L’écriture de « L’expérience des mots », didactique, se fait elle aussi performative, met en pratique la théorie en la formulant.  « Le travail de composition consiste à ménager la dynamique de l’ensemble et l’articulation des éléments » énonce par exemple l’auteur de l’essai (p. 208), définissant par là-même le livre en cours. La méthode d’écriture ainsi explicitée est aussi guide de lecture à valeur rétroactive, applicable aux cinq sections précédentes. En fait, il faut lire en diptyque ces deux parties du Livre qui se reflètent l’une l’autre. Toutes deux poursuivent le même but, selon des tonalités très différentes. Par l’intermédiaire de verbes de modalité (devoir, falloir), c’est une théorie littéraire qui s’édicte (« il s’agira de »). La démarche poétique telle qu’elle est définie dans le traité « L’expérience des mots » est une proposition ferme, pesée, argumentée et illustrée, délivrée en propositions qui sont autant d’étapes. Le poète prodigue des conseils qui nous éclairent sur sa manière.
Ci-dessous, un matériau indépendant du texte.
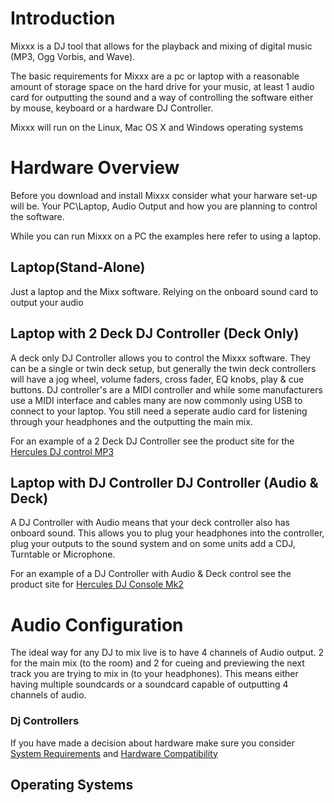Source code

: # Introduction

Mixxx is a DJ tool that allows for the playback and mixing of digital
music (MP3, Ogg Vorbis, and Wave).

The basic requirements for Mixxx are a pc or laptop with a reasonable
amount of storage space on the hard drive for your music, at least 1
audio card for outputting the sound and a way of controlling the
software either by mouse, keyboard or a hardware DJ Controller.

Mixxx will run on the Linux, Mac OS X and Windows operating systems

# Hardware Overview

Before you download and install Mixxx consider what your harware set-up
will be. Your PC\\Laptop, Audio Output and how you are planning to
control the software.

While you can run Mixxx on a PC the examples here refer to using a
laptop.

## Laptop(Stand-Alone)

Just a laptop and the Mixx software. Relying on the onboard sound card
to output your audio

## Laptop with 2 Deck DJ Controller (Deck Only)

A deck only DJ Controller allows you to control the Mixxx software. They
can be a single or twin deck setup, but generally the twin deck
controllers will have a jog wheel, volume faders, cross fader, EQ knobs,
play & cue buttons. DJ controller's are a MIDI controller and while some
manufacturers use a MIDI interface and cables many are now commonly
using USB to connect to your laptop. You still need a seperate audio
card for listening through your headphones and the outputting the main
mix.

For an example of a 2 Deck DJ Controller see the product site for the
[Hercules DJ control
MP3](http://www.hercules.com/us/DJ-Music/bdd/p/14/dj-control-mp3/)

## Laptop with DJ Controller DJ Controller (Audio & Deck)

A DJ Controller with Audio means that your deck controller also has
onboard sound. This allows you to plug your headphones into the
controller, plug your outputs to the sound system and on some units add
a CDJ, Turntable or Microphone.

For an example of a DJ Controller with Audio & Deck control see the
product site for [Hercules DJ Console
Mk2](http://www.hercules.com/us/DJ-Music/bdd/p/13/dj-console-mk2-traktor-3-le/)

# Audio Configuration

The ideal way for any DJ to mix live is to have 4 channels of Audio
output. 2 for the main mix (to the room) and 2 for cueing and previewing
the next track you are trying to mix in (to your headphones). This means
either having multiple soundcards or a soundcard capable of outputting 4
channels of audio.

### Dj Controllers

If you have made a decision about hardware make sure you consider
[System Requirements](System%20Requirements) and [Hardware
Compatibility](Hardware%20Compatibility)

## Operating Systems
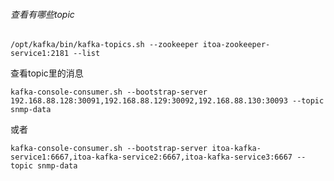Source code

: ###### 查看有哪些topic

`/opt/kafka/bin/kafka-topics.sh --zookeeper itoa-zookeeper-service1:2181 --list`

查看topic里的消息

`kafka-console-consumer.sh --bootstrap-server 192.168.88.128:30091,192.168.88.129:30092,192.168.88.130:30093 --topic snmp-data` 

或者

`kafka-console-consumer.sh --bootstrap-server itoa-kafka-service1:6667,itoa-kafka-service2:6667,itoa-kafka-service3:6667 --topic snmp-data` 

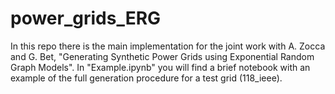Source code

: # power_grids_ERG
In this repo there is the main implementation for the joint work with A. Zocca and G. Bet, "Generating Synthetic Power Grids using Exponential Random Graph Models". In "Example.ipynb" you will find a brief notebook with an example of the full generation procedure for a test grid (118_ieee). 
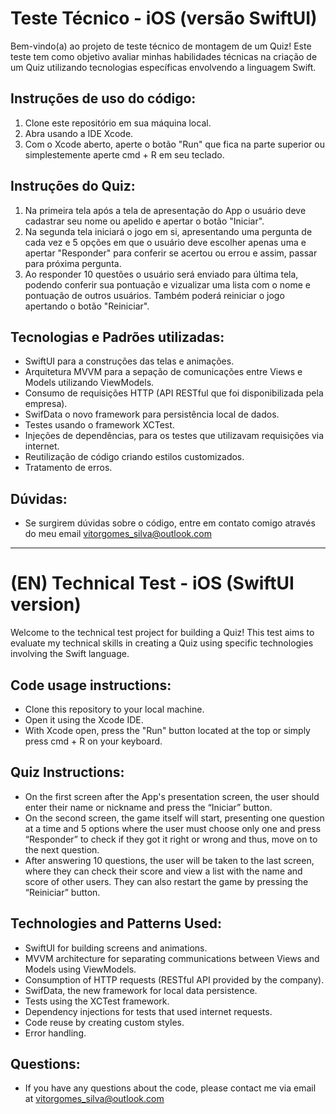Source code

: # Teste Técnico - iOS (versão SwiftUI)

Bem-vindo(a) ao projeto de teste técnico de montagem de um Quiz! Este teste tem como objetivo avaliar minhas habilidades técnicas na criação de um Quiz utilizando tecnologias específicas envolvendo a linguagem Swift.

## Instruções de uso do código:

1. Clone este repositório em sua máquina local.
2. Abra usando a IDE Xcode.
3. Com o Xcode aberto, aperte o botão "Run" que fica na parte superior ou simplestemente aperte cmd + R em seu teclado.

## Instruções do Quiz:

1. Na primeira tela após a tela de apresentação do App o usuário deve cadastrar seu nome ou apelido e apertar o botão "Iniciar".
2. Na segunda tela iniciará o jogo em si, apresentando uma pergunta de cada vez e 5 opções em que o usuário deve escolher apenas uma e apertar "Responder" para conferir se acertou ou errou e assim, passar para próxima pergunta.
3. Ao responder 10 questões o usuário será enviado para última tela, podendo conferir sua pontuação e vizualizar uma lista com o nome e pontuação de outros usuários. Também poderá reiniciar o jogo apertando o botão "Reiniciar".

## Tecnologias e Padrões utilizadas:

- SwiftUI para a construções das telas e animações.
- Arquitetura MVVM para a sepação de comunicações entre Views e Models utilizando ViewModels.
- Consumo de requisições HTTP (API RESTful que foi disponibilizada pela empresa).
- SwifData o novo framework para persistência local de dados.
- Testes usando o framework XCTest.
- Injeções de dependências, para os testes que utilizavam requisições via internet.
- Reutilização de código criando estilos customizados.
- Tratamento de erros.

## Dúvidas:

- Se surgirem dúvidas sobre o código, entre em contato comigo através do meu email vitorgomes_silva@outlook.com

---

# (EN) Technical Test - iOS (SwiftUI version)

Welcome to the technical test project for building a Quiz! This test aims to evaluate my technical skills in creating a Quiz using specific technologies involving the Swift language.

## Code usage instructions:

- Clone this repository to your local machine.
- Open it using the Xcode IDE.
- With Xcode open, press the "Run" button located at the top or simply press cmd + R on your keyboard.

## Quiz Instructions:

- On the first screen after the App's presentation screen, the user should enter their name or nickname and press the “Iniciar” button.
- On the second screen, the game itself will start, presenting one question at a time and 5 options where the user must choose only one and press “Responder” to check if they got it right or wrong and thus, move on to the next question.
- After answering 10 questions, the user will be taken to the last screen, where they can check their score and view a list with the name and score of other users. They can also restart the game by pressing the “Reiniciar” button.

## Technologies and Patterns Used:

- SwiftUI for building screens and animations.
- MVVM architecture for separating communications between Views and Models using ViewModels.
- Consumption of HTTP requests (RESTful API provided by the company).
- SwifData, the new framework for local data persistence.
- Tests using the XCTest framework.
- Dependency injections for tests that used internet requests.
- Code reuse by creating custom styles.
- Error handling.

## Questions:

- If you have any questions about the code, please contact me via email at vitorgomes_silva@outlook.com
Par exemple, si l’œuvre est longue, il est nécessaire de la segmenter en sections. De même, pour éviter une déperdition d’attention du lecteur, « il faut créer des contrastes de couleur, de ton, de rythme, qui donnent à voir toujours autrement le matériau verbal. » Dans le même ordre d’idée (permettre au lecteur d’avoir des repères dans l’œuvre), il s’agit de recourir au leitmotiv, emprunt direct au registre musical cher à l’auteur. C’est d’ailleurs précisément là un des traits frappants et efficaces de la poésie de Gérard Pfister, le retour régulier « de strophes ou de petites suites de strophes qui auront déjà été énoncées et qui, se trouveront répétées une ou plusieurs fois, sous une forme identique ou légèrement modifiée. » La proposition se trouve donc, non seulement prospective (dire ce que « sera » l’œuvre idéale) mais aussi rétroactive (éclairer un procédé utilisé dans le cours même du Livre, et dans les œuvres précédentes).

Présence-absence auctoriale

Il est donc question d’une poétique, voire d’un manifeste ou d’un traité. Toutefois, sa grande singularité tient à l’effacement de la référence auctoriale. Les injonctions sont à la tournure impersonnelle, elles préconisent ce qu’il conviendra de faire, mais la discrétion du poète est ici une manière de laisser vivre le livre en toute autonomie. C’est Le Livre en quête d’auteur. Tout au long du recueil, « Le Livre » est le sujet et l’objet du livre. Son existence défie les lois du réel, il semble s’auto-suffire. C’est d’ailleurs à la fin seulement des cinq sections (actes ?) que la question de l’écriture du livre, de la pensée qui y préside et de la conscience qui lui donne forme, est posée.

    432
Car nul n’écrit

nul ne lit
le livre

    433
Ligne après ligne
le texte seul

conduit la main

Le texte pré-existant paraît guider l’écriture en acte. C’est peut-être la stance la plus importante, car elle pose la question du lieu de résidence de cette auctorialité. Une forme de réponse est donnée un peu plus loin :

    458
Écrire
n’est rien

que se quitter

    459
est-il
plus grand bonheur

que n’être plus à soi

Le retrait de l’auteur correspond à ce don du Livre. « Il ne s’appartient plus » en quelque sorte. En un sens, c’est le lecteur qui a écrit le livre, pour l’avoir lu puis refermé. Nous sommes pris au piège de cette belle réflexion. Gérard Pfister nous a conduits à notre insu à accomplir le programme d’une lecture optimale : il nous a mis en mouvement, a créé l’étincelle, la rencontre, qui est l’un des desseins du Livre.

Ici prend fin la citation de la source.